Это больше похоже на версию Американской мечты, которую Достоевский, конечно, не выбирал. Напротив, логика фантасмагории захватывает и самого автора. Творец-Достоевский остраняет фантасмагорический заговор, но пророк не может удержаться от того, чтобы поставить его себе на службу. Выставление на всеобщее обозрение акта оскверненного жертвоприношения, которого требовали русские террористы, не ведет к размышлениям о трагической амбивалентности, затрагивающей сущность человеческого бытия. В конечном итоге писатель окончательно выходит из этого затруднительного положения, обещая залатать пробоины остранения с помощью создания нового мифа — не о прекрасном царевиче, а о чистосердечном мужике, который может стать новым спасителем народа.
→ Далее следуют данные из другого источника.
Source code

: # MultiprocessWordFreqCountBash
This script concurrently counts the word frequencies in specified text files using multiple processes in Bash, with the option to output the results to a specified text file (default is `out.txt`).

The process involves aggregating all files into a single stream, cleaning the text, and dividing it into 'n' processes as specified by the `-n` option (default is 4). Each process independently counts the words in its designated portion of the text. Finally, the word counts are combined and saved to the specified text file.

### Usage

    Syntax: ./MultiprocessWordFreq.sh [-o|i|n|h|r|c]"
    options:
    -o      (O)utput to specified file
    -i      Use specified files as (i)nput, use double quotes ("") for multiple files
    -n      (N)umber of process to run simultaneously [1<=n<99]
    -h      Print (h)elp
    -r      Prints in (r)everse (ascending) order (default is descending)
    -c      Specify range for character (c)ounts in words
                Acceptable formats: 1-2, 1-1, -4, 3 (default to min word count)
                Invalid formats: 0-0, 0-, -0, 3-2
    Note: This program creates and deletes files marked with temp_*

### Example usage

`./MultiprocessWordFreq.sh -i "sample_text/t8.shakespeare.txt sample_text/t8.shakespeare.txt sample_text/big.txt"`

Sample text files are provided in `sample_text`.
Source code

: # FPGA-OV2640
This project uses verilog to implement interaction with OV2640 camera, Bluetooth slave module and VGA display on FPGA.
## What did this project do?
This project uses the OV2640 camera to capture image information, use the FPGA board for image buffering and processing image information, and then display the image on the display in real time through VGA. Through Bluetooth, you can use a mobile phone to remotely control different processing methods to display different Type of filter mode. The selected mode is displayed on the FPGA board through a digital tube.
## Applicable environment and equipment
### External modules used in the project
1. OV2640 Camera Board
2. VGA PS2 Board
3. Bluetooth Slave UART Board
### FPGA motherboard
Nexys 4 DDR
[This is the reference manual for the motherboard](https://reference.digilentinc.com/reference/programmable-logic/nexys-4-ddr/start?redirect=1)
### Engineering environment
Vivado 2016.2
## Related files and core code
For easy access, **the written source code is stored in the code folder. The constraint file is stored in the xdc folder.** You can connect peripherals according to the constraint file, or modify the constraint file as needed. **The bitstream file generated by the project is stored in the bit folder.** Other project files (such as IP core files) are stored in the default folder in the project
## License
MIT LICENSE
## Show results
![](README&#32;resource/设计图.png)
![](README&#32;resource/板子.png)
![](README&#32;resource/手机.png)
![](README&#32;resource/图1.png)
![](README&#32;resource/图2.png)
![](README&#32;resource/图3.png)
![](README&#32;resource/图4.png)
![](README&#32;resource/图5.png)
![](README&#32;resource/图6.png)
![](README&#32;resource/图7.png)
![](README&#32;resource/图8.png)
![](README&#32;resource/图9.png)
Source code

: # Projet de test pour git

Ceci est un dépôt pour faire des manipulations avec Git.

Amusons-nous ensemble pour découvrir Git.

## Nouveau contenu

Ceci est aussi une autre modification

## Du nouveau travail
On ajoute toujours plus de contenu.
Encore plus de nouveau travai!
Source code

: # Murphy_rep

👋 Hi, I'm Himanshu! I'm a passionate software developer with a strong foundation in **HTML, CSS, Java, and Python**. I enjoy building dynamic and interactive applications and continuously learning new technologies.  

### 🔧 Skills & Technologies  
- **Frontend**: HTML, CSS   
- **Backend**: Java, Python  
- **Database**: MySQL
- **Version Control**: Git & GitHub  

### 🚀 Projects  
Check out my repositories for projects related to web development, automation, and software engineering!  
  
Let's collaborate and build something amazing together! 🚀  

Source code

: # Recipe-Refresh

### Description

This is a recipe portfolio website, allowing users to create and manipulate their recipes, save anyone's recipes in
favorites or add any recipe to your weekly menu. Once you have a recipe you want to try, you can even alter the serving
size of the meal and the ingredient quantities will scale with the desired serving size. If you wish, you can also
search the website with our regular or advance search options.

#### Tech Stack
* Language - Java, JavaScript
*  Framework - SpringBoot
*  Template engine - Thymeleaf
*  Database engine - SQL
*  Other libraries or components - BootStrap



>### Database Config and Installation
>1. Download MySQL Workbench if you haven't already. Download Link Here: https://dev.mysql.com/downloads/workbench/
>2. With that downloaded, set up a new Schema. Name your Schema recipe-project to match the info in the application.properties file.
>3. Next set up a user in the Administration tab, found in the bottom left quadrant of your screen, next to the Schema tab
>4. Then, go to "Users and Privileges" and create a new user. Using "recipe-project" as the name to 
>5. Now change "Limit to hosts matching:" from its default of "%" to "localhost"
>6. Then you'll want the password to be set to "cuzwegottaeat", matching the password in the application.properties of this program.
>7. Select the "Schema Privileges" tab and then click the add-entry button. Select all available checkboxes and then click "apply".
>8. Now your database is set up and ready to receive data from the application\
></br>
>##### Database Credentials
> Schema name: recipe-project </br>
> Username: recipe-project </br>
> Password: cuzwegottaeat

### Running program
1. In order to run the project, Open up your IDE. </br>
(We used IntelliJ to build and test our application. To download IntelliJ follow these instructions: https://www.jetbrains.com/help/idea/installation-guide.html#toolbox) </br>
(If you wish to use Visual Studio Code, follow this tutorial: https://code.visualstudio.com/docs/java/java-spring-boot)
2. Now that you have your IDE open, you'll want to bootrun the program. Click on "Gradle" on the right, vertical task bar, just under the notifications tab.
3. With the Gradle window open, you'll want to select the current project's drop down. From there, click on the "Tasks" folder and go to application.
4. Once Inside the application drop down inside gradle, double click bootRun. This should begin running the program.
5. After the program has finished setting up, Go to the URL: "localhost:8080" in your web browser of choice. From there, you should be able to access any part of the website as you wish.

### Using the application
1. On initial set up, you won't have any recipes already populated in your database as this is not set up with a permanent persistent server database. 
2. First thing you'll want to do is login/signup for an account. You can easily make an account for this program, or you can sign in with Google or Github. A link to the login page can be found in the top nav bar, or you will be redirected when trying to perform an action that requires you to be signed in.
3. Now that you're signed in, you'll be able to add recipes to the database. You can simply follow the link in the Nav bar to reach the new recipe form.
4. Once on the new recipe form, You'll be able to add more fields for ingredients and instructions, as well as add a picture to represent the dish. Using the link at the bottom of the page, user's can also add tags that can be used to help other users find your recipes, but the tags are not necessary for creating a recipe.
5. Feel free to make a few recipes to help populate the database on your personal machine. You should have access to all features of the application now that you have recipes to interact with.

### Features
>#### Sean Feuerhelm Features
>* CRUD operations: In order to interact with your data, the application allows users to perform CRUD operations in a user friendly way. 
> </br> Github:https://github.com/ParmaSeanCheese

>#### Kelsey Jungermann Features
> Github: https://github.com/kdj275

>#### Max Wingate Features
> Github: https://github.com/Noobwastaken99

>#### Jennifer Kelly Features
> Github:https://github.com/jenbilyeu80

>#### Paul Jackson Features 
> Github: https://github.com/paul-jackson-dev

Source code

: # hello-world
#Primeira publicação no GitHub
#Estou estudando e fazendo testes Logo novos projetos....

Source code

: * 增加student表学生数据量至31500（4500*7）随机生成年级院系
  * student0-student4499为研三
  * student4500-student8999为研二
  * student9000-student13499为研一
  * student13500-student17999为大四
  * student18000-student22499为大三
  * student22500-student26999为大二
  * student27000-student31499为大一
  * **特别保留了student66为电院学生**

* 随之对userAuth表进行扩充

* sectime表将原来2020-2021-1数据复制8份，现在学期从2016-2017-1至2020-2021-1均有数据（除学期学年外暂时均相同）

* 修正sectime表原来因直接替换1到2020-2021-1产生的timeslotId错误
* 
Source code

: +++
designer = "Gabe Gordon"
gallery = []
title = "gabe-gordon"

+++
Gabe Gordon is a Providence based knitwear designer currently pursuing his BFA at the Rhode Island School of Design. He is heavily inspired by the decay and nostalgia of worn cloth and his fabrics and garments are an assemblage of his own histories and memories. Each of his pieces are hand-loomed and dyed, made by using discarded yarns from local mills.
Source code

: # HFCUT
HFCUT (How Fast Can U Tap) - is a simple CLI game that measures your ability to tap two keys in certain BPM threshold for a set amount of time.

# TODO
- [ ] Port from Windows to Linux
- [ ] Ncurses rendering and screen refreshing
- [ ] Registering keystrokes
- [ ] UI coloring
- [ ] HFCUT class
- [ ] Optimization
Религия народа и освобождение от свобод

То, что они говорили о сечении и о христианстве, я хорошо понял, — но для меня совершенно было темно тогда, что такое значили слова: своего, его жеребенка, из которых я видел, что люди предполагали какую-то связь между мною и конюшим.

Лев Толстой. Холстомер

Итак, мы возвращаемся к генезису того, что свободнее настоящей свободы, — концепции, с которой мы начинали данное исследование. Достоевский находит собственный способ преодоления бездны неопределенности, который дарует ему злорадное ощущение наслаждения. В 1870‐х годах Достоевский находит свою запоздалую счастливую концовку и свой катарсис в религиозном примирении. Через двадцать шесть лет после своего драматического опыта пребывания на каторге Достоевский приводит впечатляющий эпизод, отсутствующий в «Записках из Мертвого дома», который зафиксирован в «Дневнике писателя». Писатель наконец вспомнил то, что он сам (а также его многочисленные alter ego — ссыльные из книги «Записки из Мертвого дома» и Подпольный человек) либо не доставал из глубин собственной памяти, либо не фиксировал в письменном виде: видение мужика Марея и собственное последующее религиозное обращение.

Вот как эта история пересказывается в «Дневнике писателя»: в самом начале своей жизни в остроге ссыльный Достоевский стал свидетелем сцены пьяного разврата и жестокости, совершенных самими каторжанами. (Сцена частично описана в «Записках из Мертвого дома».) Несколько человек оказались избитыми, как принято говорить по-русски, до «полусмерти», в то время как их сокамерники и мучители распевали «гадкие песни» прямо по соседству, перекидываясь в карты. «Все это, в два дня праздника, до болезни истерзало меня. Да и никогда не мог я вынести без отвращения пьяного народного разгула», — пишет Достоевский. Наконец он выбегает из казармы и сталкивается с политзаключенным-поляком, арестованным за поддержку борьбы за независимость Польши. «Je hais ces brigands!»,[566] — сказал М — цкий, польский политзаключенный, Достоевскому по-французски[567].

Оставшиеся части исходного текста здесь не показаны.